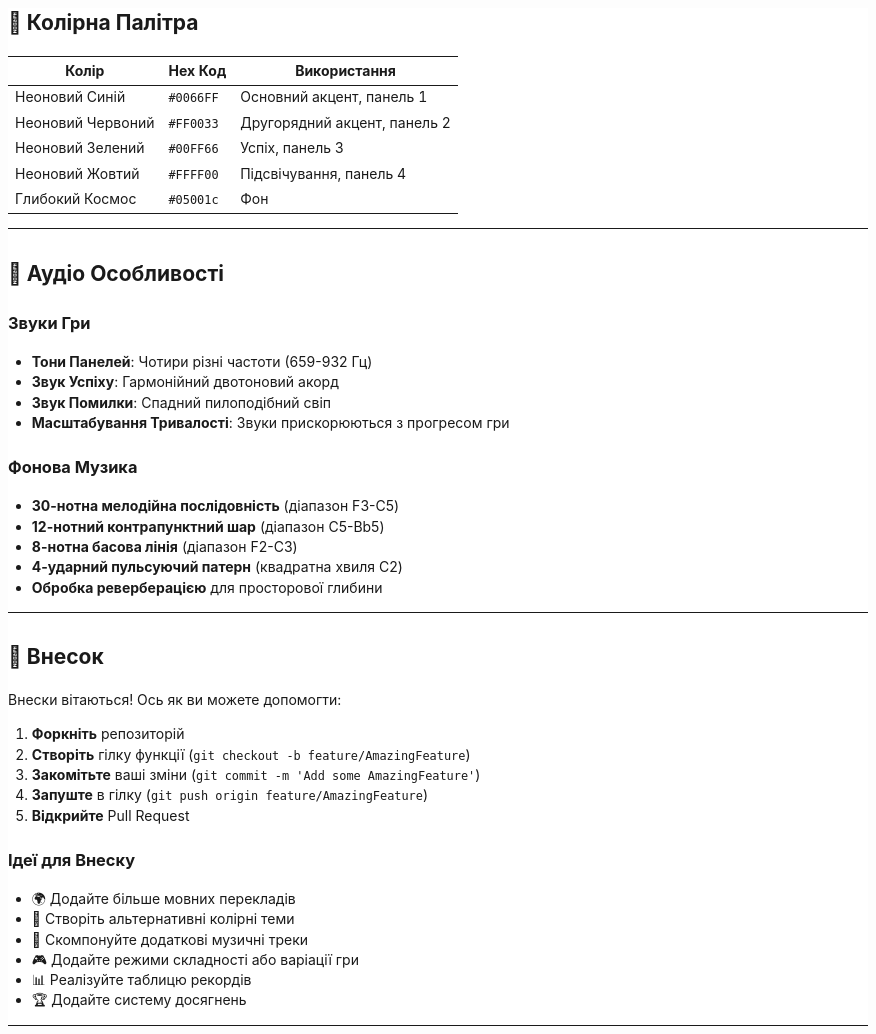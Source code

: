 
## 🎨 Колірна Палітра

| Колір | Hex Код | Використання |
|-------|---------|-------------|
| Неоновий Синій | `#0066FF` | Основний акцент, панель 1 |
| Неоновий Червоний | `#FF0033` | Другорядний акцент, панель 2 |
| Неоновий Зелений | `#00FF66` | Успіх, панель 3 |
| Неоновий Жовтий | `#FFFF00` | Підсвічування, панель 4 |
| Глибокий Космос | `#05001c` | Фон |

---

## 🎵 Аудіо Особливості

### Звуки Гри
- **Тони Панелей**: Чотири різні частоти (659-932 Гц)
- **Звук Успіху**: Гармонійний двотоновий акорд
- **Звук Помилки**: Спадний пилоподібний свіп
- **Масштабування Тривалості**: Звуки прискорюються з прогресом гри

### Фонова Музика
- **30-нотна мелодійна послідовність** (діапазон F3-C5)
- **12-нотний контрапунктний шар** (діапазон C5-Bb5)
- **8-нотна басова лінія** (діапазон F2-C3)
- **4-ударний пульсуючий патерн** (квадратна хвиля C2)
- **Обробка реверберацією** для просторової глибини

---

## 🤝 Внесок

Внески вітаються! Ось як ви можете допомогти:

1. **Форкніть** репозиторій
2. **Створіть** гілку функції (`git checkout -b feature/AmazingFeature`)
3. **Закомітьте** ваші зміни (`git commit -m 'Add some AmazingFeature'`)
4. **Запуште** в гілку (`git push origin feature/AmazingFeature`)
5. **Відкрийте** Pull Request

### Ідеї для Внеску
- 🌍 Додайте більше мовних перекладів
- 🎨 Створіть альтернативні колірні теми
- 🎵 Скомпонуйте додаткові музичні треки
- 🎮 Додайте режими складності або варіації гри
- 📊 Реалізуйте таблицю рекордів
- 🏆 Додайте систему досягнень

---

──────────────────────────────

**THE PROBLEM:** Only these are to be transcribed: the line with "### Ідеї для Внеску" and every line after it through the last line of the entries, each exactly.

**EXPECTED ANSWER:**
### Ідеї для Внеску
- 🌍 Додайте більше мовних перекладів
- 🎨 Створіть альтернативні колірні теми
- 🎵 Скомпонуйте додаткові музичні треки
- 🎮 Додайте режими складності або варіації гри
- 📊 Реалізуйте таблицю рекордів
- 🏆 Додайте систему досягнень

---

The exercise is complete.